Première observation, « les candidats ont bien compris le nouveau rôle confié aux régions en matière de transport qui recouvre notamment les schémas régionaux, les services réguliers non urbains ou le transport scolaire », estime Philippe Duron, l’un des deux coprésidents de TDIE.
Avec la constitution de nouvelles régions aux frontières élargies, « la politique régionale va changer d’échelle et de nature », poursuit le député socialiste du Calvados. L’intermodalité devrait notamment se développer. Et l’on constate déjà « un certain retour de la route dans le discours de politique régional ».
Un consensus se dessine aussi « sur la nécessité d’entretenir et de moderniser les infrastructures existantes ».
Reste toutefois une grande interrogation posée par tous : comment assurer une recette pérenne pour financer les politiques de mobilité ? « Comme la plupart des candidats ne souhaitent pas augmenter de façon substantielle la part financée par les usagers, ils souhaitent que l’Etat assume son rôle dans ce domaine », indiquent les auteurs de l’étude.

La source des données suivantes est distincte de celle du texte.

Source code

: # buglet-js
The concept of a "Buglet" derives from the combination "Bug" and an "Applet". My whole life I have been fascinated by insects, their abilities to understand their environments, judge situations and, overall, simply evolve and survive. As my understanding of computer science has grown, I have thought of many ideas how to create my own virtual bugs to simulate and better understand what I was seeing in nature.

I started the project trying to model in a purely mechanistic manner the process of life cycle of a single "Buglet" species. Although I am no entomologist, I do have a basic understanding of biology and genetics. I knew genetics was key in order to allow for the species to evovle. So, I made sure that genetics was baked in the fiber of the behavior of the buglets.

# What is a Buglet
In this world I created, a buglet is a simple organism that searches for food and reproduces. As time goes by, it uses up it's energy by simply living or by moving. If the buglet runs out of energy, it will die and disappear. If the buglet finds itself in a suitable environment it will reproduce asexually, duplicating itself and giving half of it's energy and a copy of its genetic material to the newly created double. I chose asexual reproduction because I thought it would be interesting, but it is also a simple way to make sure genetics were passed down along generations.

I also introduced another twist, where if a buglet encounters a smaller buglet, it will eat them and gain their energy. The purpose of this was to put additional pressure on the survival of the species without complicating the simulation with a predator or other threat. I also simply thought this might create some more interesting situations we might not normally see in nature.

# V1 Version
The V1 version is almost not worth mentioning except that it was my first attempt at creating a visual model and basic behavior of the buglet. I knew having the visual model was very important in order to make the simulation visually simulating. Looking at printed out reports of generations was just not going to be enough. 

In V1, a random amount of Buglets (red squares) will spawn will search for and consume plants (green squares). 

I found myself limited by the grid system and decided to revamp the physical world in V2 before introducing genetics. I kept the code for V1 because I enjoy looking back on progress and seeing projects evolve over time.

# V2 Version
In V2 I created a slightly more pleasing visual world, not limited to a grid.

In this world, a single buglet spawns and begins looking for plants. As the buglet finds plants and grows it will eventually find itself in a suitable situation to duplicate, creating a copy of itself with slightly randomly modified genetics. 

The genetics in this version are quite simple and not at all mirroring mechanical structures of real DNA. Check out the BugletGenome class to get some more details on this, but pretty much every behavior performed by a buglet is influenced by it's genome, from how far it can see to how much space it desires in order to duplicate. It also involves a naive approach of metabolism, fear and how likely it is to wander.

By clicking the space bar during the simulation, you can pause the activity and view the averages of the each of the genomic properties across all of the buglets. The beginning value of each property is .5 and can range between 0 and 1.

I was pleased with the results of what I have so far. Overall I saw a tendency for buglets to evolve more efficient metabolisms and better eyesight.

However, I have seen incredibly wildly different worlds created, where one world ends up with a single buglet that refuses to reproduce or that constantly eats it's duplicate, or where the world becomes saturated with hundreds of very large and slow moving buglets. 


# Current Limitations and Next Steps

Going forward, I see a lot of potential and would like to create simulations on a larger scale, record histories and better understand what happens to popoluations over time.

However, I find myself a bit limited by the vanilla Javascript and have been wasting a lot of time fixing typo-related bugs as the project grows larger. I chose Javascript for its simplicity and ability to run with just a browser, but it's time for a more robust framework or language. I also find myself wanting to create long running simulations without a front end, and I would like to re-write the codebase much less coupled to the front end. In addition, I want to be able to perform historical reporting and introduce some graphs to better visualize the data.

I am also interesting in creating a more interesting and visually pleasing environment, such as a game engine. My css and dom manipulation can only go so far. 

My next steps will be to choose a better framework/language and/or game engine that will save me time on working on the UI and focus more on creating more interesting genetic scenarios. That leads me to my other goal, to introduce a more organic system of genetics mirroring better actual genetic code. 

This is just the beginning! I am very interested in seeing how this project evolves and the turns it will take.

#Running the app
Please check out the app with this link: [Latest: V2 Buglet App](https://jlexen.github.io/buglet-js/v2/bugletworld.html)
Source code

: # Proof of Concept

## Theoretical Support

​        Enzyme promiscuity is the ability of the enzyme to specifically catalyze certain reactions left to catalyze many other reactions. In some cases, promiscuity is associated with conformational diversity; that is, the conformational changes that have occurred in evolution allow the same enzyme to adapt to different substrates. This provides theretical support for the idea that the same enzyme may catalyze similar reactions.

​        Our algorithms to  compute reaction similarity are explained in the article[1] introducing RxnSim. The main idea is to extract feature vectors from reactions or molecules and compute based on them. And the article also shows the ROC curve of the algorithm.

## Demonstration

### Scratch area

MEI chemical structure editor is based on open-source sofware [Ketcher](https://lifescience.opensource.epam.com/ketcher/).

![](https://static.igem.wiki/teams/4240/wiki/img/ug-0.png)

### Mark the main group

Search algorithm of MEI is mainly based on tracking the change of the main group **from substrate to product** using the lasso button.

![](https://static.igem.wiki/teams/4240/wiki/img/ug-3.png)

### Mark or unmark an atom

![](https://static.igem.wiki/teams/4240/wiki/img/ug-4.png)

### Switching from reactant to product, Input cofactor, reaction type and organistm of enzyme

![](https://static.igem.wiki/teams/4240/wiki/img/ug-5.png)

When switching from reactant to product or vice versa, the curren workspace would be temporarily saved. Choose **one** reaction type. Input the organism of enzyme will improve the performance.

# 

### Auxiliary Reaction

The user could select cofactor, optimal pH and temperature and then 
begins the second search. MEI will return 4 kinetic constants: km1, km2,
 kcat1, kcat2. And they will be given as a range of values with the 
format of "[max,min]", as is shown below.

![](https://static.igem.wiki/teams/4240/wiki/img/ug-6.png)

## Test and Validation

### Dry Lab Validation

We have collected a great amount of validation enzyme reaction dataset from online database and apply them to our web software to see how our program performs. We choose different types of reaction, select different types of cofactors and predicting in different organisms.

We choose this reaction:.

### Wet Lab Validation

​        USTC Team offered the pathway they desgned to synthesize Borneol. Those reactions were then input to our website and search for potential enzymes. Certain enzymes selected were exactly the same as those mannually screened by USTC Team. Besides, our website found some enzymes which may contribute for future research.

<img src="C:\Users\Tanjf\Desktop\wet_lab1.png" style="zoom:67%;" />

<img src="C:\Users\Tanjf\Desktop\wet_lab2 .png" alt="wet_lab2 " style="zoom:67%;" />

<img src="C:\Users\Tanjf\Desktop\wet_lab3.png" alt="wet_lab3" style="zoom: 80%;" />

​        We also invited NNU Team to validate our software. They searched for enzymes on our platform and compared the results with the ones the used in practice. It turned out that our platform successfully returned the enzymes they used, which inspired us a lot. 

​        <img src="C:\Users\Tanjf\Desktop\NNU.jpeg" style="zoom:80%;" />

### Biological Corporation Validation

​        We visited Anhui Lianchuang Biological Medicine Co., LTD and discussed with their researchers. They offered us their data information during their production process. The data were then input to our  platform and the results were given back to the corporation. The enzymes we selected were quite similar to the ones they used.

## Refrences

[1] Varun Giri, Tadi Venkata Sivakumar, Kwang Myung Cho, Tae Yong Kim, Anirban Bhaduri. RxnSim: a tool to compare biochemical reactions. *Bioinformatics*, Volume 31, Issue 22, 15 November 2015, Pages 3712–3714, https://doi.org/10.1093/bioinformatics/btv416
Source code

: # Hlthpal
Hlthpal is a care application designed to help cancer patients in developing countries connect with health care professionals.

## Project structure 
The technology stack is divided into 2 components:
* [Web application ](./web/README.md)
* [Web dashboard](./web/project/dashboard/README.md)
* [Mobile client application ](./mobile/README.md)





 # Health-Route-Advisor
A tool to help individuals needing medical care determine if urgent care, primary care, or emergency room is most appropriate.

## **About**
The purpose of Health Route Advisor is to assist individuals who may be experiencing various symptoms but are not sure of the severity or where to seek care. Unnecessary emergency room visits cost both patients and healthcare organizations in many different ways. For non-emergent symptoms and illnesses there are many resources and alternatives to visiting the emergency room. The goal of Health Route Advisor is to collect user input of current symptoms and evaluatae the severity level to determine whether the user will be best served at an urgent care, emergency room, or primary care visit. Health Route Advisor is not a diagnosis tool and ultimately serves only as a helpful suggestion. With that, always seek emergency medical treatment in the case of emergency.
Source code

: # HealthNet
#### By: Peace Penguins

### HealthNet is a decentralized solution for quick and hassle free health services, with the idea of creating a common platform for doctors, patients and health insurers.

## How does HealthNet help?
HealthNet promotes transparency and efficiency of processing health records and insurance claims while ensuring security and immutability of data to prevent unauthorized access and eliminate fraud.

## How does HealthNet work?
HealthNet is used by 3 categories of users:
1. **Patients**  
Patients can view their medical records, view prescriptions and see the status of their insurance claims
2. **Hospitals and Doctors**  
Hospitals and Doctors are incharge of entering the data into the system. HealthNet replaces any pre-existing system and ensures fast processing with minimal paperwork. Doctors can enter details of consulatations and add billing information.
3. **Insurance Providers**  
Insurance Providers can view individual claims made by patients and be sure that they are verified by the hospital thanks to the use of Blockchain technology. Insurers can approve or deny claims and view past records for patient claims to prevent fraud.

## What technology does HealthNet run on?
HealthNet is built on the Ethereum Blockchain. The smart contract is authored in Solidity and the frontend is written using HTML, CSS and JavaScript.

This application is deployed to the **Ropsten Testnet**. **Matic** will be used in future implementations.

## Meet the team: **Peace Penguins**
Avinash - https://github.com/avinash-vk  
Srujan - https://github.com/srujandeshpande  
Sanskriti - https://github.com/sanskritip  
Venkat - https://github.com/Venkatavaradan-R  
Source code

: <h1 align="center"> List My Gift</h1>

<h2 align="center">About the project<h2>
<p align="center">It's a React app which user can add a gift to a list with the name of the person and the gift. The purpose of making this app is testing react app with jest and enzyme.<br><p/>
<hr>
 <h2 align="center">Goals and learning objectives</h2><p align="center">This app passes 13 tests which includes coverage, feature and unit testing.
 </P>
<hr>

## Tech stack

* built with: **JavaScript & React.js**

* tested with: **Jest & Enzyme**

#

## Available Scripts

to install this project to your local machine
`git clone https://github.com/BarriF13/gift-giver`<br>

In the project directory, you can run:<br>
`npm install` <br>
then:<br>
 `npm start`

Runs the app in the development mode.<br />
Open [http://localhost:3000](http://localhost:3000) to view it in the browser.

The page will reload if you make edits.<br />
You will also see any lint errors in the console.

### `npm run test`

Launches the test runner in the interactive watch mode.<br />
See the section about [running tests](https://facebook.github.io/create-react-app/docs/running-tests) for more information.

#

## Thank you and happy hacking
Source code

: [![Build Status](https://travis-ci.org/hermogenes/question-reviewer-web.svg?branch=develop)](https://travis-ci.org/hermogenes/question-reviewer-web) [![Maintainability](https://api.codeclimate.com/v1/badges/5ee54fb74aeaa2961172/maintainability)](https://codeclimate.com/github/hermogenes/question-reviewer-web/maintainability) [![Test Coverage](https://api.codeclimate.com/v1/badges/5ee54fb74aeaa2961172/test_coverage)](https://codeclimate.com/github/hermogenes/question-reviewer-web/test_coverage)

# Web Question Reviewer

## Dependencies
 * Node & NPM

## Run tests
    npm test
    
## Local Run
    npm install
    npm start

Enfin, au chapitre ferroviaire, beaucoup évoquent « l’insatisfaction des usagers. Dans la plupart des régions, les candidats souhaitent revoir les modalités de la relation avec la SNCF. Ils souhaitent un rééquilibrage des termes des contrats », affirme Philippe Duron. Selon le député, ceux qui arriveront aux commandes des régions souhaiteront peser sur les coûts du ferroviaire et voudront négocier des clauses sur la productivité à mettre en œuvre par l’entreprise. Beaucoup souhaiteraient aussi augmenter le niveau de pénalités en cas de manquement de la part de la SNCF. Enfin, TDIE a relevé un souhait assez général selon lequel les directions régionales de la SNCF devraient disposer d’une plus grande autonomie. Toutefois, nuance Philippe Duron, toutes ces critiques ne sont pas un révélateur du souhait « d’aller vers la concurrence ». Si certains élus en campagne se sont dits favorables à une expérimentation dans ce domaine, « les candidats font avant tout preuve de pragmatisme et ne souhaitent pas le big bang ». Ils réclament une meilleure cohérence des services TER et TET et un meilleur accompagnement de la part de l’Etat pour le financer.
M.-H. P.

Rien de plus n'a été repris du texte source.